Church leadership refused to reveal their allegations even at the minister’s request. They remain mute on this point.
4. Church leadership planned to keep their actions secret from the congregation and community while purposefully deceiving them with an account of the situation that was riddled with half-truths and lies. The agreement above states:
“[The minister] agrees that he will not disclose, communicate, disseminate, or publicize or cause or encourage another to disclose, communicate, disseminate, or publicize the existence of this Agreement or any of the terms of this Agreement, directly or indirectly, specifically or generally, to any person, business organization, corporation, association, governmental agency…”
5. Church leadership threatened to stop the minister’s severance pay (falsely reported to the church as sabbatical leave) if he violated the terms of the agreement by telling anyone the TRUTH about was happening to him. The agreement above states: “In the event, [the minister] breaches this Agreement, including, but not limited to, the confidentiality provision of Paragraph 3 below, Church is relieved from making additional monthly payments; provided, however, [the minister] shall continue to be bound by the release and provisions hereof.”

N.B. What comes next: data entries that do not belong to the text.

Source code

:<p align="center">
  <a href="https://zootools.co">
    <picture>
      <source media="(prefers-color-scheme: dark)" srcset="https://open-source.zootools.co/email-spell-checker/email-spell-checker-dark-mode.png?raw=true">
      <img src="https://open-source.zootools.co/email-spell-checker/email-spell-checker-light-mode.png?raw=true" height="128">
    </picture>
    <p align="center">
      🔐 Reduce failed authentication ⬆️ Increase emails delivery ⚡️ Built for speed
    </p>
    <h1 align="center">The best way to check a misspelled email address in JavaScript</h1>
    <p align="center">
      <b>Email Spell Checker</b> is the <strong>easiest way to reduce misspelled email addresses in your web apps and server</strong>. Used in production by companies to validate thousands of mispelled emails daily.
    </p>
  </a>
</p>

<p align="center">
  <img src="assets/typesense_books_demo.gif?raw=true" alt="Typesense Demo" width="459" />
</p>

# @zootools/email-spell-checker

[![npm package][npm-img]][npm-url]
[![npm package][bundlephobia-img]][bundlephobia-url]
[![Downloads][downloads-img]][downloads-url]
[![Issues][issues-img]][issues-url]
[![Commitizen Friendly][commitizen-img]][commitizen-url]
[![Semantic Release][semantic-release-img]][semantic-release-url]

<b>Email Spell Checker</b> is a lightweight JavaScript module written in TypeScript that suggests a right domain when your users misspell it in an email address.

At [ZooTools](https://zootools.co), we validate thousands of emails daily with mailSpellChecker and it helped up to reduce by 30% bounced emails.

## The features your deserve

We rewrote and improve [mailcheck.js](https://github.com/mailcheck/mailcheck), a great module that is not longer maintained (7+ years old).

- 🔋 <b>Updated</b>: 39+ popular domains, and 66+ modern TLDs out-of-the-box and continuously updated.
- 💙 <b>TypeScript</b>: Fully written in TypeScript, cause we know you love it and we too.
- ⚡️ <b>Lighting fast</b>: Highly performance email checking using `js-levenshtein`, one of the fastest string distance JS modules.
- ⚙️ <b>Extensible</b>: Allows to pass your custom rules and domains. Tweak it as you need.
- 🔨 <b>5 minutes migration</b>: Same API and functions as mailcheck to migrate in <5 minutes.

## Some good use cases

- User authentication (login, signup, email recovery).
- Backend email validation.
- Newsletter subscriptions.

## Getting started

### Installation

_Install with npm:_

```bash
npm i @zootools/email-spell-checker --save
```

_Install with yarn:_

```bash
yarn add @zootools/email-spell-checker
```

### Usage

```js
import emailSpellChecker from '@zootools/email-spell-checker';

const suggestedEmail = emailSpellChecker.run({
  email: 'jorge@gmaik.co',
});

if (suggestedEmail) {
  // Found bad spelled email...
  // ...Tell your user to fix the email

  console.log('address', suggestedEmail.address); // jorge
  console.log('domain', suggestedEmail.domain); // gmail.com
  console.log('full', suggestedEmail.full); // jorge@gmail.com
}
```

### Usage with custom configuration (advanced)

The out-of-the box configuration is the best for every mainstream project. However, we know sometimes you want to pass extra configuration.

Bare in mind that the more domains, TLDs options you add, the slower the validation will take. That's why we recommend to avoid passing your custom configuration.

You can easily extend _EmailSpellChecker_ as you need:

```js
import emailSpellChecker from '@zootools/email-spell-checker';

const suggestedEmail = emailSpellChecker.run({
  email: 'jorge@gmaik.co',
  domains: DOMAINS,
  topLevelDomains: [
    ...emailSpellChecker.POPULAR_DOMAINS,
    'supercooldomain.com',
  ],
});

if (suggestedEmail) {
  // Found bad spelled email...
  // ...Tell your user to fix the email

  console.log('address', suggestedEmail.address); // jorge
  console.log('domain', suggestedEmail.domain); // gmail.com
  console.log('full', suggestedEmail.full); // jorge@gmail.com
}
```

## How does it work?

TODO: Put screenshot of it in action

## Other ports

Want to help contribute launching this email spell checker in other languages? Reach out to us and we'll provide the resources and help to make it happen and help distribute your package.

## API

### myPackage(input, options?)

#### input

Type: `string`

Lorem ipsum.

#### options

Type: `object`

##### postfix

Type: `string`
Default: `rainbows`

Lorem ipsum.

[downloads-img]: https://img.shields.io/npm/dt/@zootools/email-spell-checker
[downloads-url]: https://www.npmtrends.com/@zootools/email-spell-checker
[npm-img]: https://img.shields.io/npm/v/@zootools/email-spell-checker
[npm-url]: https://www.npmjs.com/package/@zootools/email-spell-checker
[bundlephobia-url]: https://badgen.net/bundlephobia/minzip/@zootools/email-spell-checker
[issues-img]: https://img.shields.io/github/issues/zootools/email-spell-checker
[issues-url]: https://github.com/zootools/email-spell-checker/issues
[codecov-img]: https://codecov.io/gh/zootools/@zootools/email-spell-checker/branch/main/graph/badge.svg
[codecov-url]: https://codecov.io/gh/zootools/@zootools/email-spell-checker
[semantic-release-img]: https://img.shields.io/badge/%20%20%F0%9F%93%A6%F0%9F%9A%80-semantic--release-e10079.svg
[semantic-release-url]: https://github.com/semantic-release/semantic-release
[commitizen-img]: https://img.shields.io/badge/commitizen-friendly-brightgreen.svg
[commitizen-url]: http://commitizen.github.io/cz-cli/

6. The minister had no choice, but to comply with church leadership to keep his situation quiet because he needed the severance pay to provide for his wife and children until he could find another job. Church leadership made it clear that they had no problem with stripping him of his means of supporting his wife and children if he spoke to anyone about the truth of the situation. (see agreement quote in #5)

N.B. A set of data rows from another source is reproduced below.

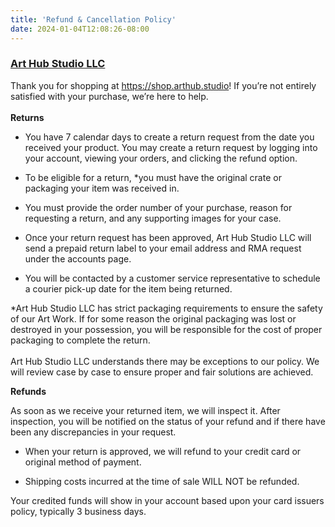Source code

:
 ```yaml
---
title: 'Refund & Cancellation Policy'
date: 2024-01-04T12:08:26-08:00
---
```

### [Art Hub Studio LLC](https://arthub.studio)

Thank you for shopping at https://shop.arthub.studio! If you’re not entirely satisfied with your purchase, we’re here to help.\
\
**Returns**

- You have 7 calendar days to create a return request from the date you received your product. You may create a return request by logging into your account, viewing your orders, and clicking the refund option.

- To be eligible for a return, *you must have the original crate or packaging your item was received in.

- You must provide the order number of your purchase, reason for requesting a return, and any supporting images for your case.

- Once your return request has been approved, Art Hub Studio LLC will send a prepaid return label to your email address and RMA request under the accounts page.

- You will be contacted by a customer service representative to schedule a courier pick-up date for the item being returned.

*Art Hub Studio LLC has strict packaging requirements to ensure the safety of our Art Work. If for some reason the original packaging was lost or destroyed in your possession, you will be responsible for the cost of proper packaging to complete the return.\
\
Art Hub Studio LLC understands there may be exceptions to our policy. We will review case by case to ensure proper and fair solutions are achieved.

**Refunds**

As soon as we receive your returned item, we will inspect it. After inspection, you will be notified on the status of your refund and if there have been any discrepancies in your request.

- When your return is approved, we will refund to your credit card or original method of payment.

- Shipping costs incurred at the time of sale WILL NOT be refunded.

Your credited funds will show in your account based upon your card issuers policy, typically 3 business days.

7. Church leadership lied to the congregation about giving the minister sabbatical pay. The agreement above is titled: “Severance and Release Agreement”. The words “sabbatical pay” do not appear even one time in the document.
8. Church leadership aimed to isolate the minister from communicating with those who would have been able to care for the emotional needs of his family during this time, speak up publically about his situation, ask questions about the Biblical validity of the actions by church leadership, or demand he be presented with a list of allegations worthy of termination. They succeeded in keeping him isolated long enough for the congregation to hear and accept rumors concerning the basis for his departure and then lose interest in the situation…and “move on”. They succeeded in keeping his wife and children isolated from those who could have provided support and comfort during the ordeal.

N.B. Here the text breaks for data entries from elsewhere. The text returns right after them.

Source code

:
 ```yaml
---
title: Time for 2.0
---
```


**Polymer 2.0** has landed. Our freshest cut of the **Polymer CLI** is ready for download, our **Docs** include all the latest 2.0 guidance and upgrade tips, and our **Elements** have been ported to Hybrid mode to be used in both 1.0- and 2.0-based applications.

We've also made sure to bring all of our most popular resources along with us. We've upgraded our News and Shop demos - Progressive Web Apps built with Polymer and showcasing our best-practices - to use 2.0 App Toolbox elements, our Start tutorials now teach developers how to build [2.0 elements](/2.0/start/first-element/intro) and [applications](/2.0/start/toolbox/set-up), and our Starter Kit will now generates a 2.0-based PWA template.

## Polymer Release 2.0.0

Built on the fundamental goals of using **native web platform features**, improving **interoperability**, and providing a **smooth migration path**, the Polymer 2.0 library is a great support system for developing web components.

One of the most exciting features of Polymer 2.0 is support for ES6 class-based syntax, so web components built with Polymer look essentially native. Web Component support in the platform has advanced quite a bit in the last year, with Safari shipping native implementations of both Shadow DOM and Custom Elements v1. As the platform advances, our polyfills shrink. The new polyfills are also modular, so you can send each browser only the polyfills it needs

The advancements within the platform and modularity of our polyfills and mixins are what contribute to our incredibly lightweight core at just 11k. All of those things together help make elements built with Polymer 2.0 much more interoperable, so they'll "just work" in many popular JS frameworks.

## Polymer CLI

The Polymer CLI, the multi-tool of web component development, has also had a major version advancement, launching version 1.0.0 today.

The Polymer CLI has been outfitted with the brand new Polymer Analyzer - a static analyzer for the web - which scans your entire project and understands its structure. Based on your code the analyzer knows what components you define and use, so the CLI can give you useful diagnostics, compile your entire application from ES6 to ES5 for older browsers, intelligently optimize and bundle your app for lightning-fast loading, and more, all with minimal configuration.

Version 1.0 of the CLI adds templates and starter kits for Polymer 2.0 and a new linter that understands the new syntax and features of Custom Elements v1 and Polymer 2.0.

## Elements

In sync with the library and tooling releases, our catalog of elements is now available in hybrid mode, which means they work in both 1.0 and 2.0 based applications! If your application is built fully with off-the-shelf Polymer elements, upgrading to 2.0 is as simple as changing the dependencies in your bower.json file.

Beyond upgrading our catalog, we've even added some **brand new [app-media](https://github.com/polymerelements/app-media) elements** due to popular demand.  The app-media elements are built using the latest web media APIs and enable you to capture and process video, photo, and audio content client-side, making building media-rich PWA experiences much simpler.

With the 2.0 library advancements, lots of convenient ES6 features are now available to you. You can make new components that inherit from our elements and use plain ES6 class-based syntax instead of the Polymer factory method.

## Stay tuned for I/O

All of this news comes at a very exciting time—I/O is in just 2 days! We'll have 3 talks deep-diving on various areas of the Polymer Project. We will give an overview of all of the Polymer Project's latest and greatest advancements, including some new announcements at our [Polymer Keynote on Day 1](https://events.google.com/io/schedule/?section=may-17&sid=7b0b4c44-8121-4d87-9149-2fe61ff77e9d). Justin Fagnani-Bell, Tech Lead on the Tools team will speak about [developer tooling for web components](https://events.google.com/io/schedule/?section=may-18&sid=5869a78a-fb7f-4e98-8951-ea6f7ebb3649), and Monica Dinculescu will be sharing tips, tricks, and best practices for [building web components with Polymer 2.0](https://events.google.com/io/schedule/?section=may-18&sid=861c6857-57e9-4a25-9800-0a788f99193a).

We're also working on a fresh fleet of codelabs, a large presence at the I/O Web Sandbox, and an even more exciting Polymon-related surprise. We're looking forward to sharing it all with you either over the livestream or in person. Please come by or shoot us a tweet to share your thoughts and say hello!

Thank you, Huffington Post, for writing about the church culture we’ve witnessed first hand. We continue hoping for the truth about the treatment of several ministers and their families to be spoken and acknowledged by church leadership and congregants at this church. While the church as a whole has moved on and allowed time to dull the gravity of their actions on these families over the last 3 years, the ordeal left lasting effects on the psyche of these ministers, their wives and their children.
Note: The minister mentioned in this post refused to be bullied into signing the agreement (shown above) on February 2, 2012, but did finally sign a similar agreement days later in order to receive his severance pay. While the new agreement was slightly less severe, he was not allowed to discuss the truth of his situation according to the new agreement without risking the loss of his severance pay. Church leadership warned him that anytime he told someone the actual reasons for his resignation they would consider that to be “disparaging the church” which would be a breach of the agreement.